It feels like everything I've been writing about lately falls into the "junk drawer" category so I thought I'd go to Wikipedia for inspiration. Plus, that will allow me to check off 1/10 of No. 63.
(Also in "101 things" news, a) Matt and I watched the first "Godfather" last night AND I LIKED IT and b) I joined the Arbor Day Foundation, which comes with 10 free trees to plant on Arbor Day.)
According to today's random article, the British and Foreign Bible Society got its start around 1800 because of a Welsh girl named Mary Jacob Jones who saved money for six years to buy a Bible of her own. (Otherwise, the nearest copy was at a farm two miles from her home.)
When she finally had enough money, at 16 years old, she walked 25 miles barefoot to a minister who was the only person in the vicinity who sold Bibles. Unfortunately, she arrived only to find that all of his Bibles were sold or spoken for.

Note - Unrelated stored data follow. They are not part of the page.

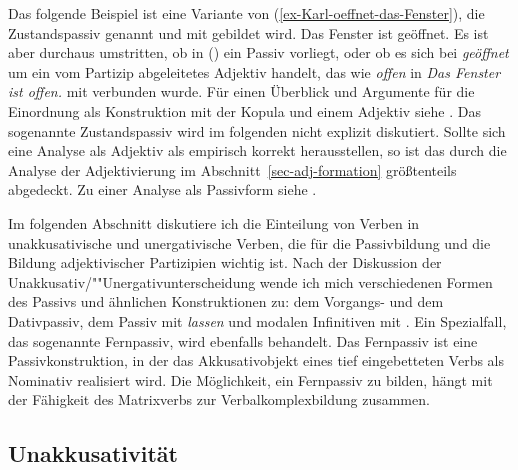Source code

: \noindent
Das folgende Beispiel ist eine Variante von (\ref{ex-Karl-oeffnet-das-Fenster}), die Zustandspassiv genannt und mit \sein{} gebildet wird.
\ea 
Das Fenster ist geöffnet.
\z
Es ist aber durchaus umstritten, ob in () ein Passiv vorliegt,
oder ob es sich bei \emph{geöffnet} um ein vom Partizip abgeleitetes Adjektiv handelt, das wie
\emph{offen} in \emph{Das Fenster ist offen.} mit \sein verbunden wurde. Für einen Überblick und Argumente für die
Einordnung als Konstruktion mit der Kopula \sein und einem Adjektiv siehe
. Das sogenannte Zustandspassiv wird im folgenden nicht explizit
diskutiert. Sollte sich eine Analyse als Adjektiv als empirisch korrekt herausstellen, so ist das
durch die Analyse der Adjektivierung im Abschnitt~\ref{sec-adj-formation} größtenteils abgedeckt. Zu einer
Analyse als Passivform siehe .


Im folgenden Abschnitt diskutiere ich die Einteilung von Verben in unakkusativische und unergativische Verben,
die für die Passivbildung und die Bildung adjektivischer Partizipien wichtig ist. 
Nach der Diskussion der Unakkusativ/""Unergativunterscheidung wende ich
mich verschiedenen Formen des Passivs und ähnlichen Konstruktionen zu: dem Vorgangs- und
dem Dativpassiv, dem Passiv mit \emph{lassen} und modalen Infinitiven mit
\sein. Ein Spezialfall, das sogenannte Fernpassiv, wird ebenfalls behandelt. Das Fernpassiv
ist eine Passivkonstruktion, in der das Akkusativobjekt eines tief eingebetteten Verbs als
Nominativ realisiert wird. Die Möglichkeit, ein Fernpassiv zu bilden, hängt mit der Fähigkeit
des Matrixverbs zur Verbalkomplexbildung zusammen.

\subsection{Unakkusativität}
\label{sec-unakkusativitaet}\label{sec-unaccusativity}
\label{sec-phen-hilfsverbselektion}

In one version of this story, Mary was so upset that the minister relented and sold her one that someone else had claimed. In another version, she waited there two days until another supply of Bibles came in.
Whichever is true, Mary's intense desire for her own Bible made such an impression on the minister that he was inspired to ask the Council of the Religious Tract Society to form a group to supply Bibles to Wales.
This reminded me of an article I read a couple of days ago about how, since 91 percent of U.S. households already have a Bible, Bible publishers are focusing on keeping sales up by "making sure God's word looks hip, sounds relevant and is advertised all over."
Apparently their strategy (which rubs me the wrong way -- I'm so sick of U.S. churches' desperate attempts to be perceived as cool and relevant) is working: An estimated 25 million Bibles are sold a year, compared with 14 million copies of the latest "Harry Potter" book (in the United States) and 3 million copies of 2007's No. 2 book, "The Secret."